Stored data entries
-=-=-

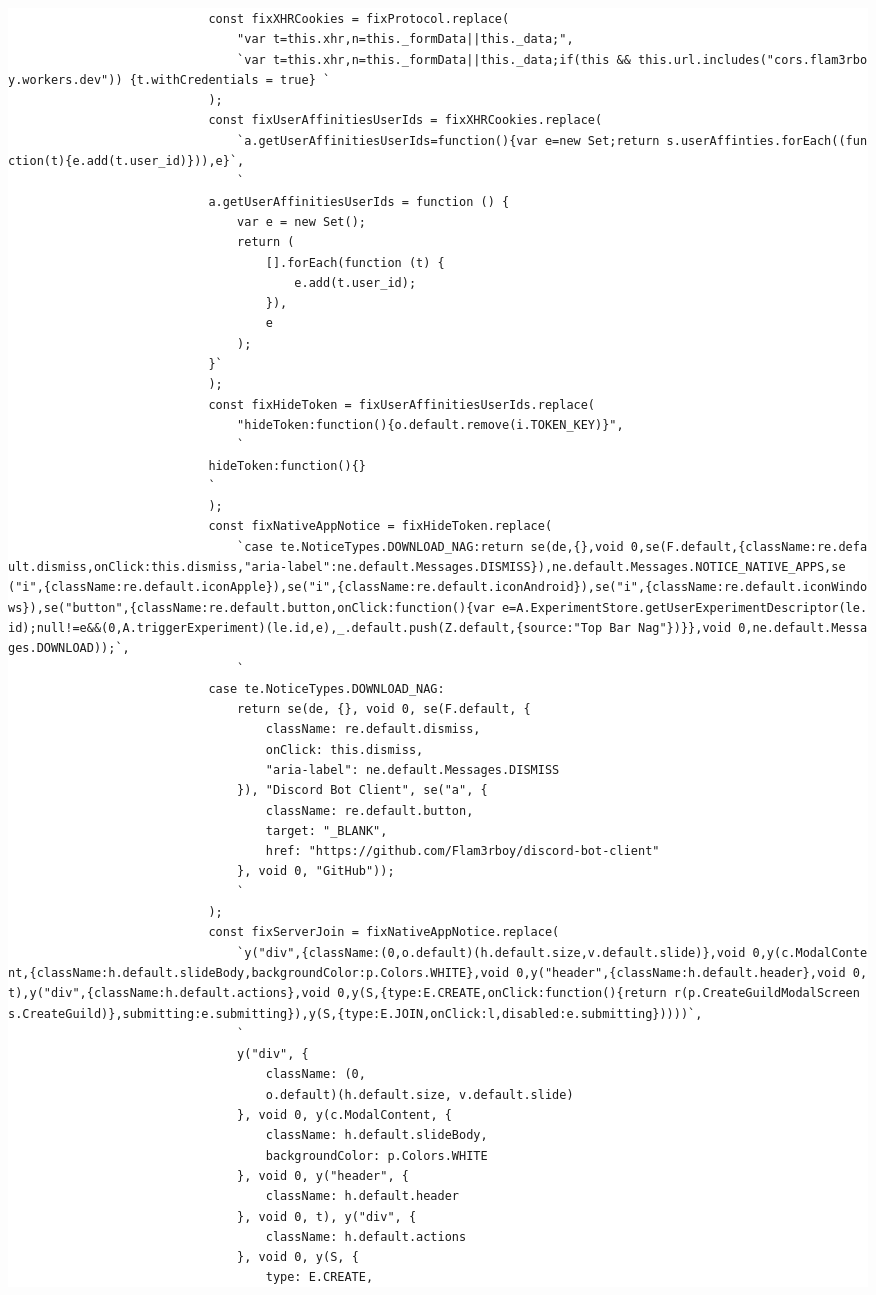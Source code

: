 								const fixXHRCookies = fixProtocol.replace(
									"var t=this.xhr,n=this._formData||this._data;",
									`var t=this.xhr,n=this._formData||this._data;if(this && this.url.includes("cors.flam3rboy.workers.dev")) {t.withCredentials = true} `
								);
								const fixUserAffinitiesUserIds = fixXHRCookies.replace(
									`a.getUserAffinitiesUserIds=function(){var e=new Set;return s.userAffinties.forEach((function(t){e.add(t.user_id)})),e}`,
									`
								a.getUserAffinitiesUserIds = function () {
									var e = new Set();
									return (
										[].forEach(function (t) {
											e.add(t.user_id);
										}),
										e
									);
								}`
								);
								const fixHideToken = fixUserAffinitiesUserIds.replace(
									"hideToken:function(){o.default.remove(i.TOKEN_KEY)}",
									`
								hideToken:function(){}
								`
								);
								const fixNativeAppNotice = fixHideToken.replace(
									`case te.NoticeTypes.DOWNLOAD_NAG:return se(de,{},void 0,se(F.default,{className:re.default.dismiss,onClick:this.dismiss,"aria-label":ne.default.Messages.DISMISS}),ne.default.Messages.NOTICE_NATIVE_APPS,se("i",{className:re.default.iconApple}),se("i",{className:re.default.iconAndroid}),se("i",{className:re.default.iconWindows}),se("button",{className:re.default.button,onClick:function(){var e=A.ExperimentStore.getUserExperimentDescriptor(le.id);null!=e&&(0,A.triggerExperiment)(le.id,e),_.default.push(Z.default,{source:"Top Bar Nag"})}},void 0,ne.default.Messages.DOWNLOAD));`,
									`
								case te.NoticeTypes.DOWNLOAD_NAG:
									return se(de, {}, void 0, se(F.default, {
										className: re.default.dismiss,
										onClick: this.dismiss,
										"aria-label": ne.default.Messages.DISMISS
									}), "Discord Bot Client", se("a", {
										className: re.default.button,
										target: "_BLANK",
										href: "https://github.com/Flam3rboy/discord-bot-client"
									}, void 0, "GitHub"));
									`
								);
								const fixServerJoin = fixNativeAppNotice.replace(
									`y("div",{className:(0,o.default)(h.default.size,v.default.slide)},void 0,y(c.ModalContent,{className:h.default.slideBody,backgroundColor:p.Colors.WHITE},void 0,y("header",{className:h.default.header},void 0,t),y("div",{className:h.default.actions},void 0,y(S,{type:E.CREATE,onClick:function(){return r(p.CreateGuildModalScreens.CreateGuild)},submitting:e.submitting}),y(S,{type:E.JOIN,onClick:l,disabled:e.submitting}))))`,
									`
									y("div", {
										className: (0,
										o.default)(h.default.size, v.default.slide)
									}, void 0, y(c.ModalContent, {
										className: h.default.slideBody,
										backgroundColor: p.Colors.WHITE
									}, void 0, y("header", {
										className: h.default.header
									}, void 0, t), y("div", {
										className: h.default.actions
									}, void 0, y(S, {
										type: E.CREATE,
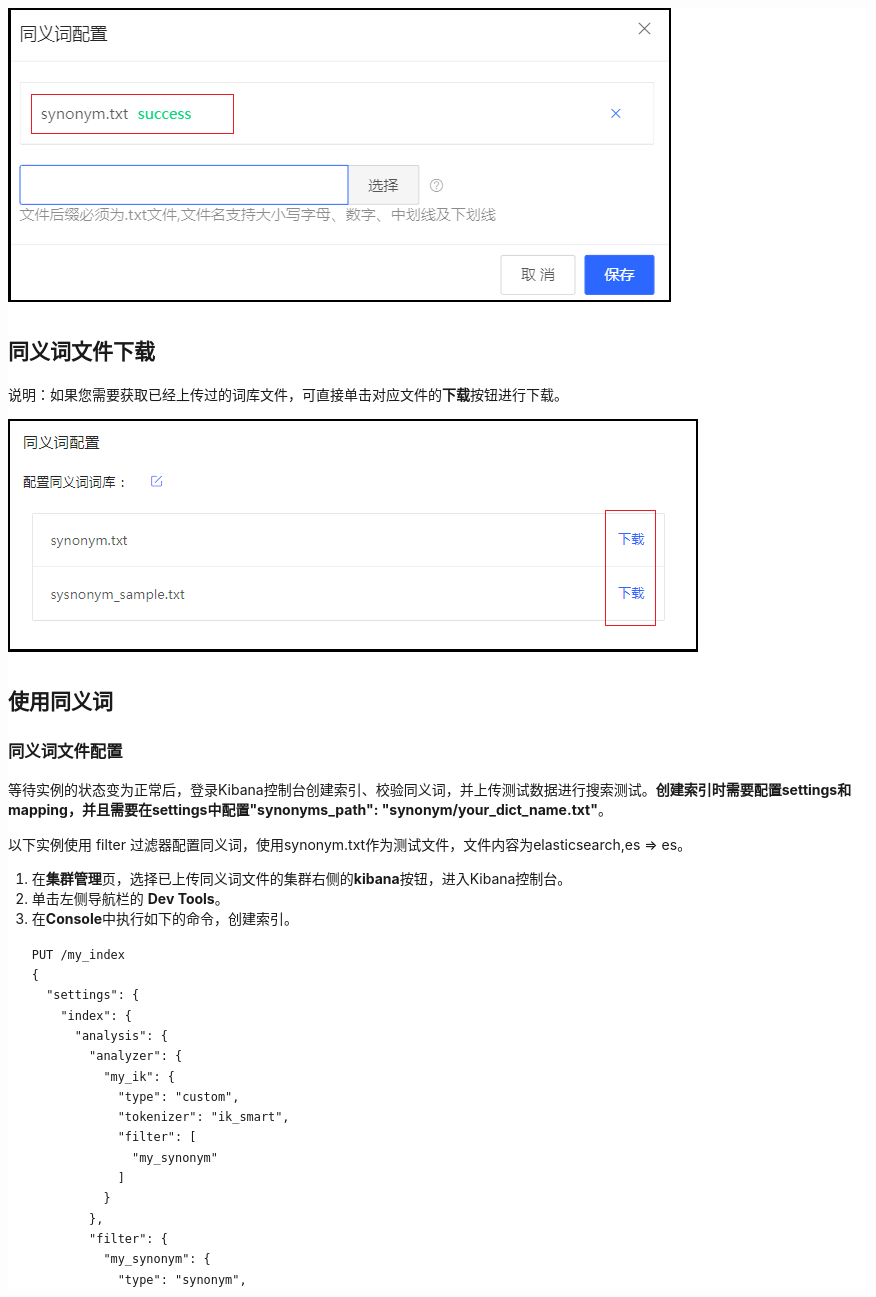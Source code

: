    ![](../../../../image/Elasticsearch/Synonym/synonym_upload_success.png)

## 同义词文件下载
说明：如果您需要获取已经上传过的词库文件，可直接单击对应文件的**下载**按钮进行下载。

   ![](../../../../image/Elasticsearch/Synonym/synonym_download.png)
   

## 使用同义词
### 同义词文件配置
等待实例的状态变为正常后，登录Kibana控制台创建索引、校验同义词，并上传测试数据进行搜索测试。**创建索引时需要配置settings和mapping，并且需要在settings中配置"synonyms_path": "synonym/your_dict_name.txt"**。

以下实例使用 filter 过滤器配置同义词，使用synonym.txt作为测试文件，文件内容为elasticsearch,es => es。
1. 在**集群管理**页，选择已上传同义词文件的集群右侧的**kibana**按钮，进入Kibana控制台。
2. 单击左侧导航栏的 **Dev Tools**。
3. 在**Console**中执行如下的命令，创建索引。
   ```
   PUT /my_index
   {
     "settings": {
       "index": {
         "analysis": {
           "analyzer": {
             "my_ik": {
               "type": "custom",
               "tokenizer": "ik_smart",
               "filter": [
                 "my_synonym"
               ]
             }
           },
           "filter": {
             "my_synonym": {
               "type": "synonym",
   ```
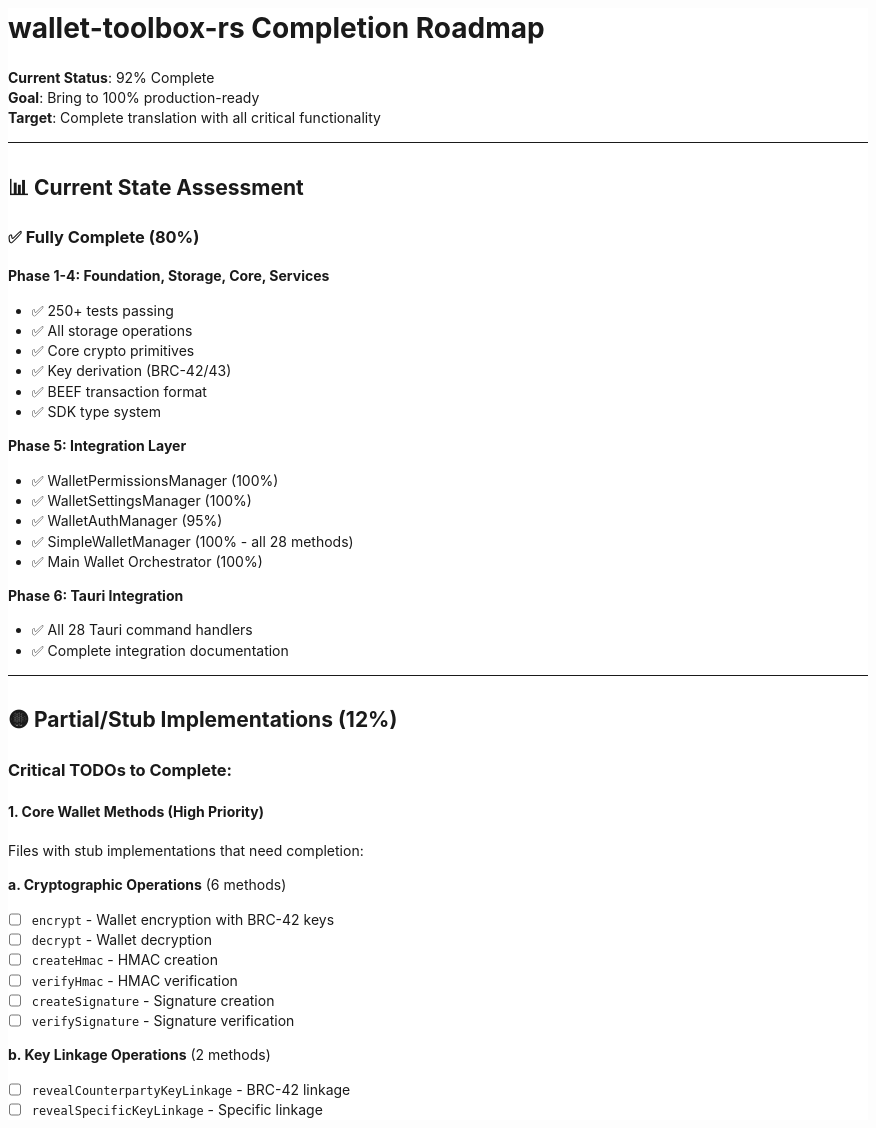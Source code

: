 # wallet-toolbox-rs Completion Roadmap

**Current Status**: 92% Complete  
**Goal**: Bring to 100% production-ready  
**Target**: Complete translation with all critical functionality

---

## 📊 Current State Assessment

### ✅ **Fully Complete** (80%)

**Phase 1-4: Foundation, Storage, Core, Services**
- ✅ 250+ tests passing
- ✅ All storage operations
- ✅ Core crypto primitives
- ✅ Key derivation (BRC-42/43)
- ✅ BEEF transaction format
- ✅ SDK type system

**Phase 5: Integration Layer**
- ✅ WalletPermissionsManager (100%)
- ✅ WalletSettingsManager (100%)
- ✅ WalletAuthManager (95%)
- ✅ SimpleWalletManager (100% - all 28 methods)
- ✅ Main Wallet Orchestrator (100%)

**Phase 6: Tauri Integration**
- ✅ All 28 Tauri command handlers
- ✅ Complete integration documentation

---

## 🟡 **Partial/Stub Implementations** (12%)

### Critical TODOs to Complete:

#### **1. Core Wallet Methods** (High Priority)
Files with stub implementations that need completion:

**a. Cryptographic Operations** (6 methods)
- [ ] `encrypt` - Wallet encryption with BRC-42 keys
- [ ] `decrypt` - Wallet decryption
- [ ] `createHmac` - HMAC creation
- [ ] `verifyHmac` - HMAC verification
- [ ] `createSignature` - Signature creation
- [ ] `verifySignature` - Signature verification

**b. Key Linkage Operations** (2 methods)
- [ ] `revealCounterpartyKeyLinkage` - BRC-42 linkage
- [ ] `revealSpecificKeyLinkage` - Specific linkage
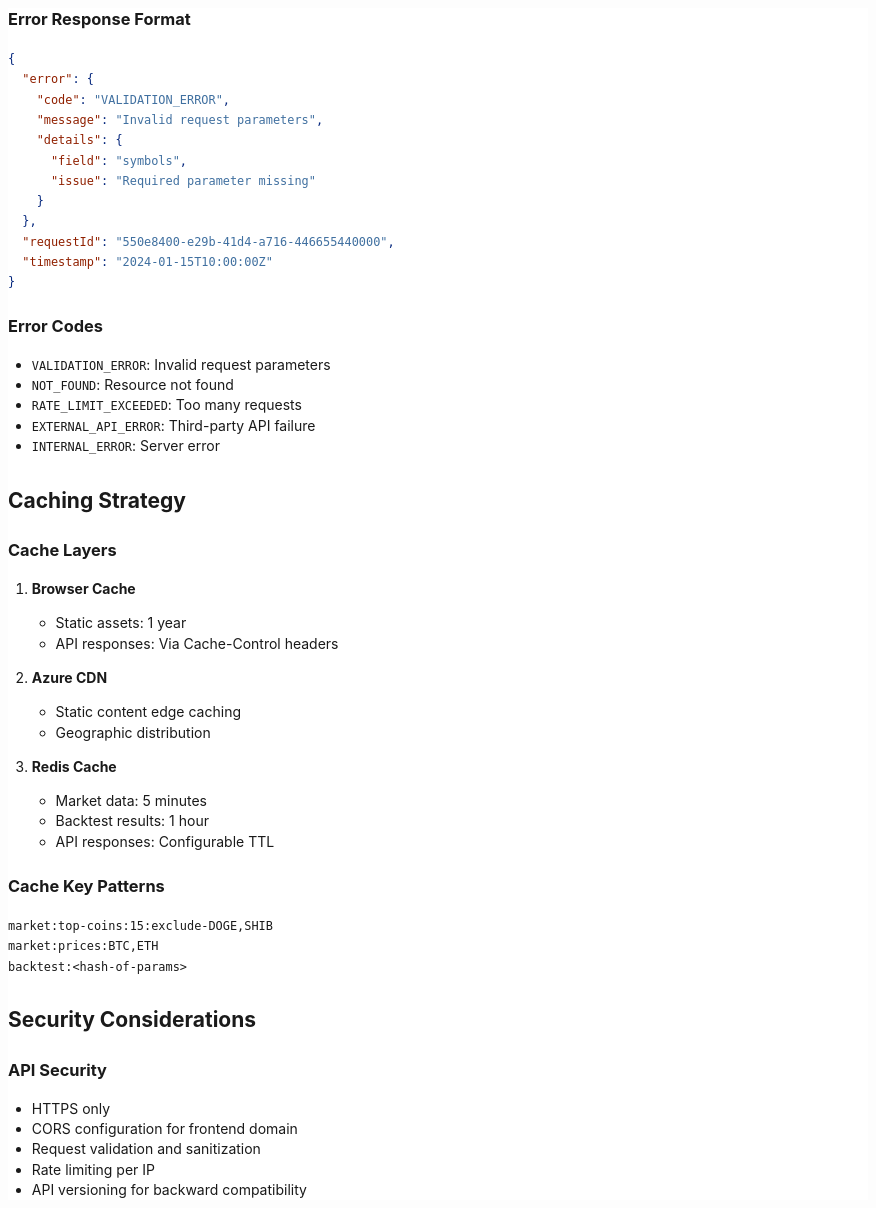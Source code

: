 ### Error Response Format
```json
{
  "error": {
    "code": "VALIDATION_ERROR",
    "message": "Invalid request parameters",
    "details": {
      "field": "symbols",
      "issue": "Required parameter missing"
    }
  },
  "requestId": "550e8400-e29b-41d4-a716-446655440000",
  "timestamp": "2024-01-15T10:00:00Z"
}
```

### Error Codes
- `VALIDATION_ERROR`: Invalid request parameters
- `NOT_FOUND`: Resource not found
- `RATE_LIMIT_EXCEEDED`: Too many requests
- `EXTERNAL_API_ERROR`: Third-party API failure
- `INTERNAL_ERROR`: Server error

## Caching Strategy

### Cache Layers
1. **Browser Cache**
   - Static assets: 1 year
   - API responses: Via Cache-Control headers

2. **Azure CDN**
   - Static content edge caching
   - Geographic distribution

3. **Redis Cache**
   - Market data: 5 minutes
   - Backtest results: 1 hour
   - API responses: Configurable TTL

### Cache Key Patterns
```
market:top-coins:15:exclude-DOGE,SHIB
market:prices:BTC,ETH
backtest:<hash-of-params>
```

## Security Considerations

### API Security
- HTTPS only
- CORS configuration for frontend domain
- Request validation and sanitization
- Rate limiting per IP
- API versioning for backward compatibility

-=-=-

| WHAT YOU ARE ASKED TO DO |
Return exactly, and only, the lines above starting at the line that contains "- ✅ Complete integration documentation" and ending at the line that contains "- Signature creation".

| SOLUTION FOR THIS EXERCISE |
- ✅ Complete integration documentation

---

## 🟡 **Partial/Stub Implementations** (12%)

### Critical TODOs to Complete:

#### **1. Core Wallet Methods** (High Priority)
Files with stub implementations that need completion:

**a. Cryptographic Operations** (6 methods)
- [ ] `encrypt` - Wallet encryption with BRC-42 keys
- [ ] `decrypt` - Wallet decryption
- [ ] `createHmac` - HMAC creation
- [ ] `verifyHmac` - HMAC verification
- [ ] `createSignature` - Signature creation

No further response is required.